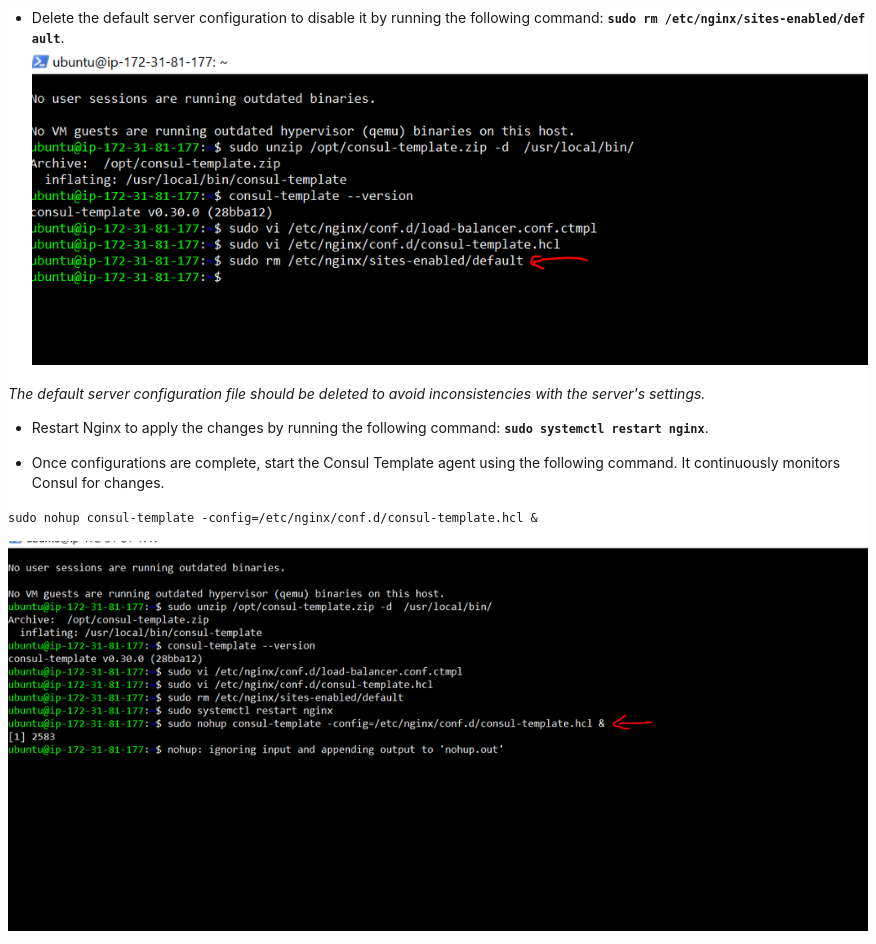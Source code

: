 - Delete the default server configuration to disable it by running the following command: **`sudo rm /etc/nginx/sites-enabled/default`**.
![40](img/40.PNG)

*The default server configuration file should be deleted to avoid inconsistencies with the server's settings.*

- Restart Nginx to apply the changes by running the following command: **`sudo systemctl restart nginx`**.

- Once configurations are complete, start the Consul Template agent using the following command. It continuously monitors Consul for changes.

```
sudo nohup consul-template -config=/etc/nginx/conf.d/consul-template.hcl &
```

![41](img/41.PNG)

==

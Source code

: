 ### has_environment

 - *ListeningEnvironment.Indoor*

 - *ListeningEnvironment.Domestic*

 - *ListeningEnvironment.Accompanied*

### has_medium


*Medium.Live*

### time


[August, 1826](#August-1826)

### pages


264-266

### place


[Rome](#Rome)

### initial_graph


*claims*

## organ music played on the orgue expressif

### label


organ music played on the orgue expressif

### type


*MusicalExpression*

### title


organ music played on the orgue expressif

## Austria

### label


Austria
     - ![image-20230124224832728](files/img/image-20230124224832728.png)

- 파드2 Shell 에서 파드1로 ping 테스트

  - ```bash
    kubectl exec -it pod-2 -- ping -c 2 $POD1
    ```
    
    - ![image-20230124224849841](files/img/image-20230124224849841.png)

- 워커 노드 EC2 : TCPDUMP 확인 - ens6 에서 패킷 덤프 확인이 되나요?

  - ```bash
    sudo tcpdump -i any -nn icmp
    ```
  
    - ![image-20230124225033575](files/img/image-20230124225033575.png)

* * *

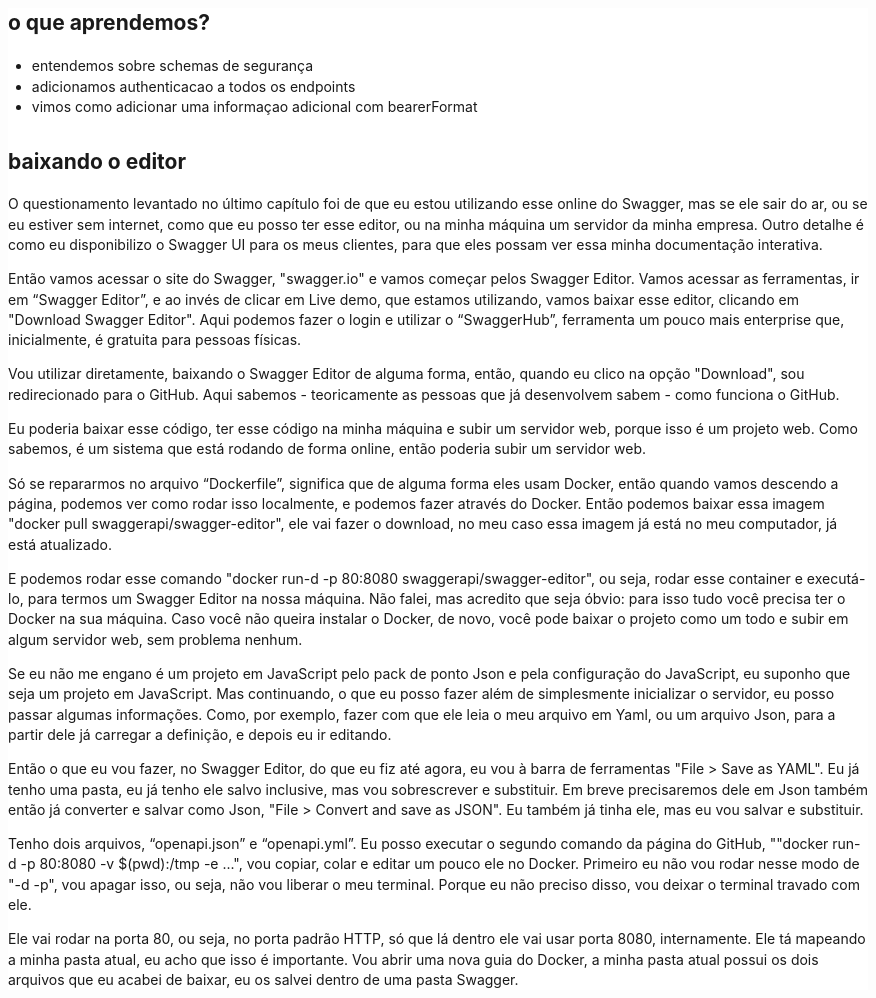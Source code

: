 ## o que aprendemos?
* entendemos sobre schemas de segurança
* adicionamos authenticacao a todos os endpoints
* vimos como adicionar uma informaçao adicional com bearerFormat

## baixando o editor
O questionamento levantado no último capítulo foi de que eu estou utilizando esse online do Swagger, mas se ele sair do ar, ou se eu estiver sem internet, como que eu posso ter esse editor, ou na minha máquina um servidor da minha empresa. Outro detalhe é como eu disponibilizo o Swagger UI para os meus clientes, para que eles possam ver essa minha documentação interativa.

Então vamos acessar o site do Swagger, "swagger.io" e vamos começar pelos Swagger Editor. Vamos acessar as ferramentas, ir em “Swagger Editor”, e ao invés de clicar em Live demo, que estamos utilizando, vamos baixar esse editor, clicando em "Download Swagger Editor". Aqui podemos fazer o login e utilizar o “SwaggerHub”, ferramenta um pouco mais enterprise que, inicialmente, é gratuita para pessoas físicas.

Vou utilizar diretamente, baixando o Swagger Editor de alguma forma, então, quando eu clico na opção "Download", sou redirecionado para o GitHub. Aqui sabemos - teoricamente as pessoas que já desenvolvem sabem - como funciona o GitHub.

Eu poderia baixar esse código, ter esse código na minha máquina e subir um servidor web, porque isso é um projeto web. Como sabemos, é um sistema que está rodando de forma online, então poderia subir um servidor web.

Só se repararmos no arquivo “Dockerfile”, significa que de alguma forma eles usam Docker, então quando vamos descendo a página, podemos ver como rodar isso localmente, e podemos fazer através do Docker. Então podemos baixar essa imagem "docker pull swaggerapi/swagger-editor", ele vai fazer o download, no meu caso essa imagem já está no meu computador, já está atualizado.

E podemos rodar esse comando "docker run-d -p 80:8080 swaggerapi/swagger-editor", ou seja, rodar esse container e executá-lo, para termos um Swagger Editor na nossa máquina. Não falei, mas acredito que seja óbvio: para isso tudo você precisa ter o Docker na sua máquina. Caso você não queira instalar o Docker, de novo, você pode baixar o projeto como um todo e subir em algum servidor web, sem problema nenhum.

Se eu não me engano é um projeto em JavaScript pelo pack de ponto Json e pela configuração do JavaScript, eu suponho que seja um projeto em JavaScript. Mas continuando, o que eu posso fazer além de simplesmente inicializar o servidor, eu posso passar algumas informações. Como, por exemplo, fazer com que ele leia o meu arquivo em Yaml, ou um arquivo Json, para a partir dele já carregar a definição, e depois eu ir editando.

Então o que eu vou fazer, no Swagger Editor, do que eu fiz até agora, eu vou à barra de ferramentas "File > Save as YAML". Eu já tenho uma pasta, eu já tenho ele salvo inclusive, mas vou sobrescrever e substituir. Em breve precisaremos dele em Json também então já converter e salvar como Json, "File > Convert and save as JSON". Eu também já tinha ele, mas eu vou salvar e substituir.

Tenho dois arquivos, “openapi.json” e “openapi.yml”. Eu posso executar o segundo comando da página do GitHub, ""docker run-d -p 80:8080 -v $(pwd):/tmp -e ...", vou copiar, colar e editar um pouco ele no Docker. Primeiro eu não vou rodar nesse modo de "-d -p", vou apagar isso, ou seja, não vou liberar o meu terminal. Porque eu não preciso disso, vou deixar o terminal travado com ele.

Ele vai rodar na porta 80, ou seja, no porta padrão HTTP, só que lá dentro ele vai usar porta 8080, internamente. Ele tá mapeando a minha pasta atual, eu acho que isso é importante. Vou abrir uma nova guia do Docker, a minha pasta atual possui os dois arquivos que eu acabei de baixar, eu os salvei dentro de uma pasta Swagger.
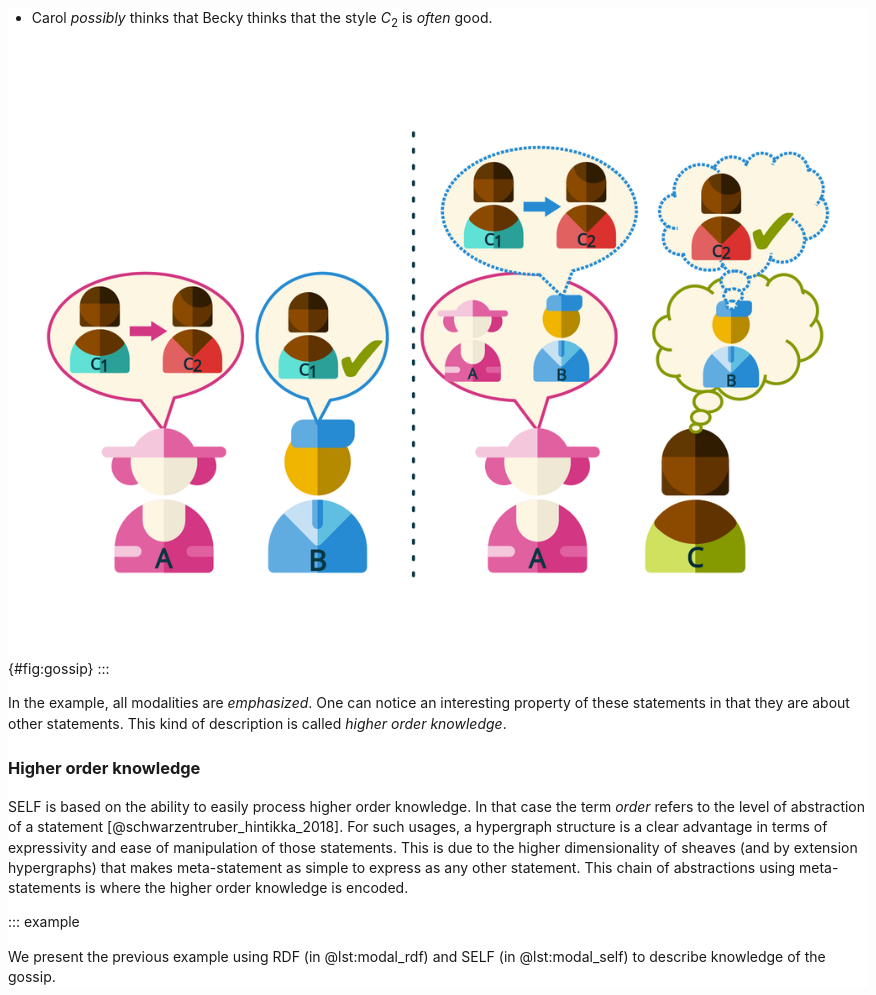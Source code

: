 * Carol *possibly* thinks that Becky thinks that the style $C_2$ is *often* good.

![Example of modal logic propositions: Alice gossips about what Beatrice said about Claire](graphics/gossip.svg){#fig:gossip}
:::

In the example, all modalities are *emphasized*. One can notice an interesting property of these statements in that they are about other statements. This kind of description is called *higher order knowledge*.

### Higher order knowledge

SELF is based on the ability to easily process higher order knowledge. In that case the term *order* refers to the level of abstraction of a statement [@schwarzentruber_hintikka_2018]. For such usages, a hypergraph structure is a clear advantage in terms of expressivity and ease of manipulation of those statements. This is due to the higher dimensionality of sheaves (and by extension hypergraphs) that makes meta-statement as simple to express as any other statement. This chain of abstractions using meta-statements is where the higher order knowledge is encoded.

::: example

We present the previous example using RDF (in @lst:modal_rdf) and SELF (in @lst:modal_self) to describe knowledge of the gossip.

▸ **Required action**: Within the material, how many lines hold the string "running"? Give the number by itself.

▸ **Solution for this exercise**: 2